Document images with source code
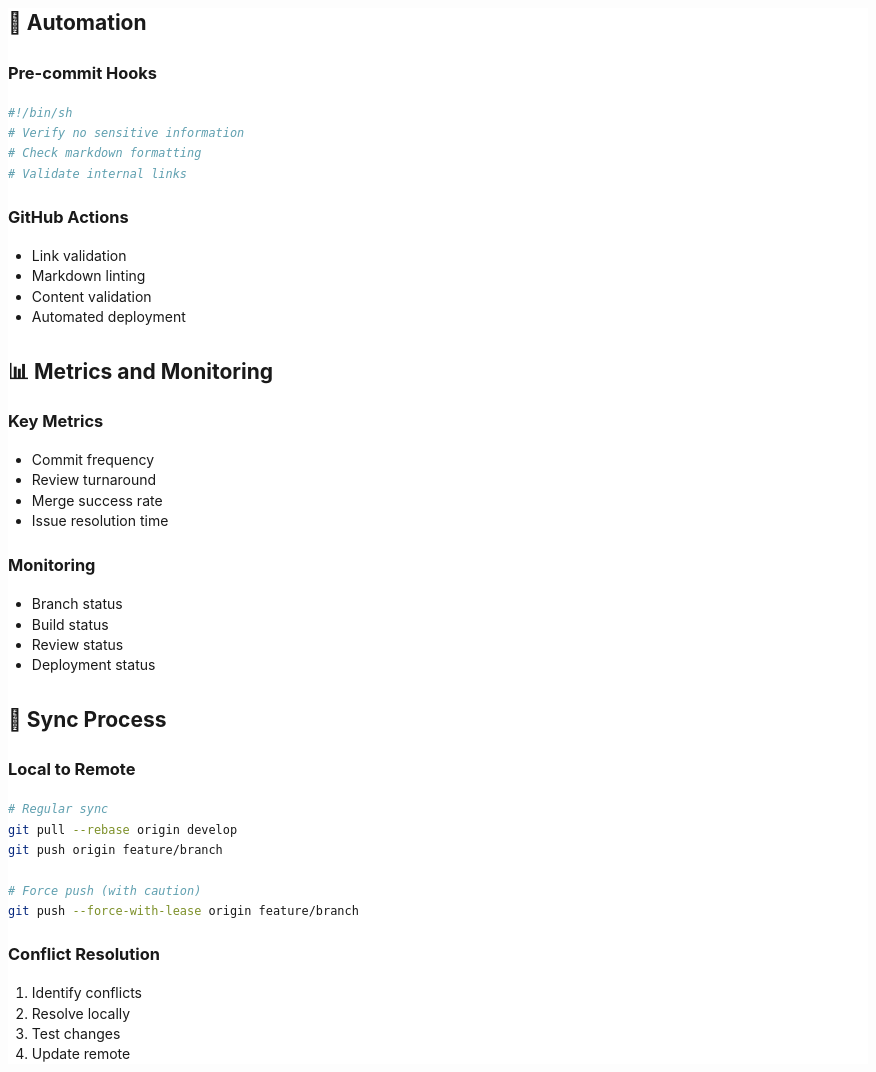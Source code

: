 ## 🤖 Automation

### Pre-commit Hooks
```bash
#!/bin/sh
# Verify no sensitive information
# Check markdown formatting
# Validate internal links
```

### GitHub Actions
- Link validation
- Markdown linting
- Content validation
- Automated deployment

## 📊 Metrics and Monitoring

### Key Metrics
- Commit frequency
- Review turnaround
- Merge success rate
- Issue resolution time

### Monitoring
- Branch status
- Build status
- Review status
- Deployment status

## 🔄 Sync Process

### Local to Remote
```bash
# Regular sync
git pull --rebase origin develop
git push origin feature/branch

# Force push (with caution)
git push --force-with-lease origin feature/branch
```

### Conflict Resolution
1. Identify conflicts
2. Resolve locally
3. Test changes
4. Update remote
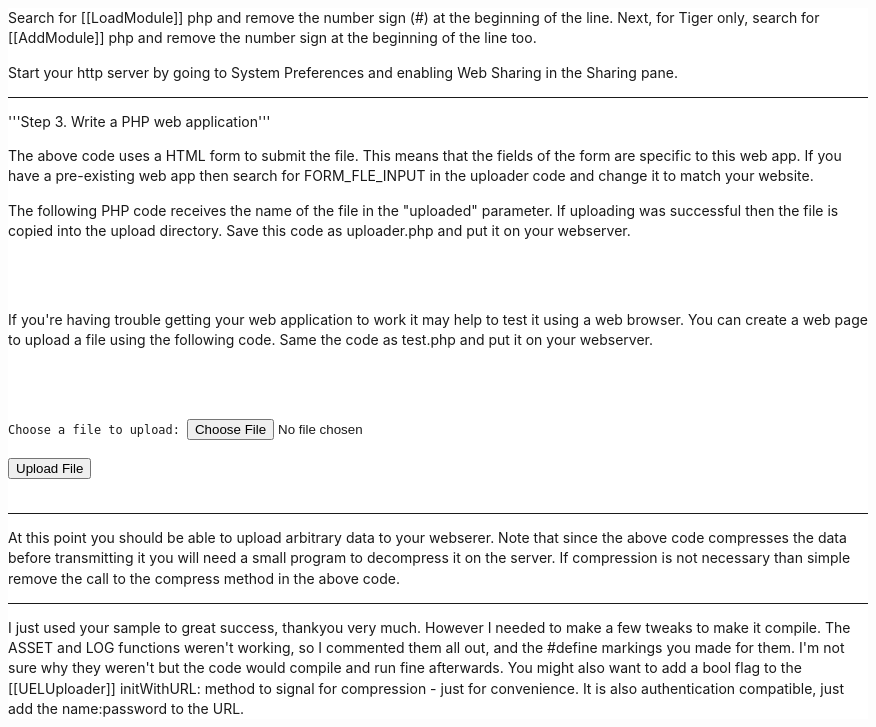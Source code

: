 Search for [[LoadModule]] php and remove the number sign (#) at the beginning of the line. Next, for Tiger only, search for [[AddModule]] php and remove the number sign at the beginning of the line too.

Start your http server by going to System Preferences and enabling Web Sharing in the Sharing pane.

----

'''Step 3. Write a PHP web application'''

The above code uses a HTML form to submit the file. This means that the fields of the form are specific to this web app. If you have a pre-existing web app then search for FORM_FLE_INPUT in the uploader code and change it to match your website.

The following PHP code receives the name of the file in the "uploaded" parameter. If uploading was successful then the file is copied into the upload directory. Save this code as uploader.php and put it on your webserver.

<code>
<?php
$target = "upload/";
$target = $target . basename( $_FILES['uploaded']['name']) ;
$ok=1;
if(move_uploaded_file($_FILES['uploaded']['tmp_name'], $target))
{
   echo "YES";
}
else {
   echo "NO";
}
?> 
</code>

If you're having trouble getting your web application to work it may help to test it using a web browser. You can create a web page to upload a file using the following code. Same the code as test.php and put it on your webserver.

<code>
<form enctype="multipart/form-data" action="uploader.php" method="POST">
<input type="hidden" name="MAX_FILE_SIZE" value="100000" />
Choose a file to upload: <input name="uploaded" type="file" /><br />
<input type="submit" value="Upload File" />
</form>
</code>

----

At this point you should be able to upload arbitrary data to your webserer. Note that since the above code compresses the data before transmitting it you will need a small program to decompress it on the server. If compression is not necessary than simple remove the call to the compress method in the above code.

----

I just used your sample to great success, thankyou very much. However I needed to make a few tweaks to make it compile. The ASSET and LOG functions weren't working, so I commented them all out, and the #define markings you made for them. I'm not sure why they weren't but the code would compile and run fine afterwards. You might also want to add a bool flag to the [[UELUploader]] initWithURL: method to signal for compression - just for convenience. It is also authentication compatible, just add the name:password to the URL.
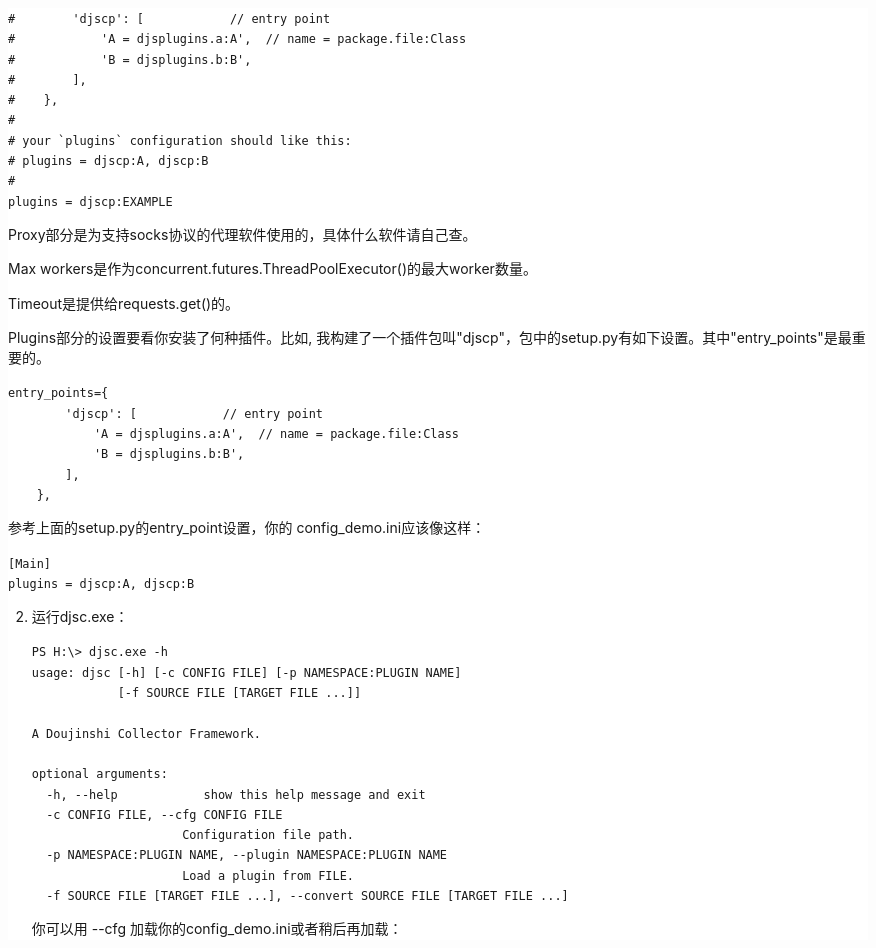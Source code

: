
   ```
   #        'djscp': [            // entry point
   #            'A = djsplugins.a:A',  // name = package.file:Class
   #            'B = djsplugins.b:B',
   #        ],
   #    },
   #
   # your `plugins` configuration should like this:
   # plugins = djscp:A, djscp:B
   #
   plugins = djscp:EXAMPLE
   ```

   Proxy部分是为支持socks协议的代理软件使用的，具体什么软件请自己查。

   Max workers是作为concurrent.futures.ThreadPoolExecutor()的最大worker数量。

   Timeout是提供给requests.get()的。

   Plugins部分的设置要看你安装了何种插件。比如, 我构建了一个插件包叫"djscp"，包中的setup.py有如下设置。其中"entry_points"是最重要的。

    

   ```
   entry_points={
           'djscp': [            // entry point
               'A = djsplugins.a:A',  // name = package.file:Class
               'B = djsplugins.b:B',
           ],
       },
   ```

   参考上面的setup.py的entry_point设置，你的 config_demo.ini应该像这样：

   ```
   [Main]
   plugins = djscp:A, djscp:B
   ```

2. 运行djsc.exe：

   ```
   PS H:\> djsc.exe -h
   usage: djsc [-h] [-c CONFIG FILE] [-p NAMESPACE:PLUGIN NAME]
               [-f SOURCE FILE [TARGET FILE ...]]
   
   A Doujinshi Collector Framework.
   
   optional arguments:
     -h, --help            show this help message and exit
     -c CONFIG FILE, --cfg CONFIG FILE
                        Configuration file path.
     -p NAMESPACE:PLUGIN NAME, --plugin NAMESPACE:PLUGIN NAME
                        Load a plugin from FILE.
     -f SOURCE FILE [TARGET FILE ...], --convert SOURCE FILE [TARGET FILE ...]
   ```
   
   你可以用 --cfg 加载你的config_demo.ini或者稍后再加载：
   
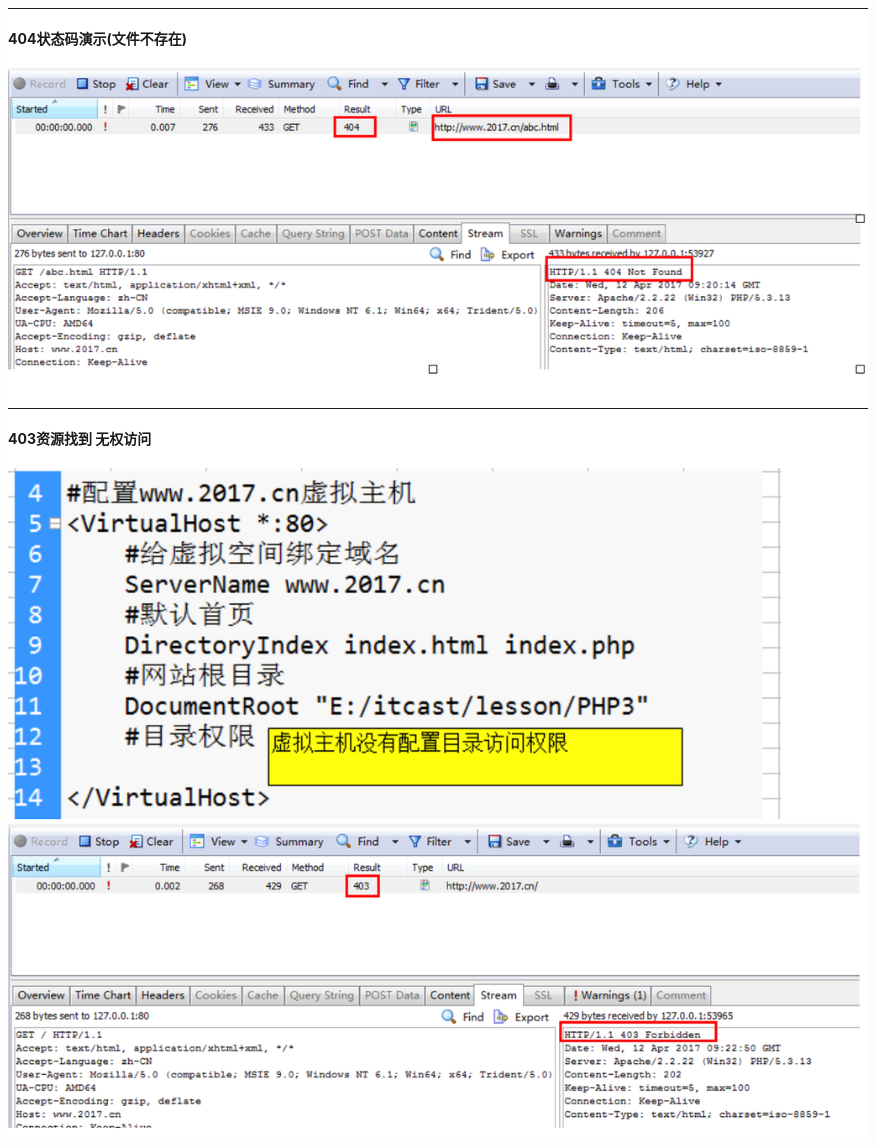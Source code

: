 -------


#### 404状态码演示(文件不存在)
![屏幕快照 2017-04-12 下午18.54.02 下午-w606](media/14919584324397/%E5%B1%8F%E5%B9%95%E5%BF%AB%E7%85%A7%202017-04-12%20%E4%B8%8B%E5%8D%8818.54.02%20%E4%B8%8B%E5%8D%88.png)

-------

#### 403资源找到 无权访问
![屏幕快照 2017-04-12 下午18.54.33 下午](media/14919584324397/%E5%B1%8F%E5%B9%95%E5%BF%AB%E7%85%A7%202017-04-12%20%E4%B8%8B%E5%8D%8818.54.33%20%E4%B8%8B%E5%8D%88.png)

#### [WORK TO COMPLETE]
Look through the entries for the string "Monitoring". Every line that has it belongs in the answer.

#### [FINAL ANSWER]
## 📊 Metrics and Monitoring
### Monitoring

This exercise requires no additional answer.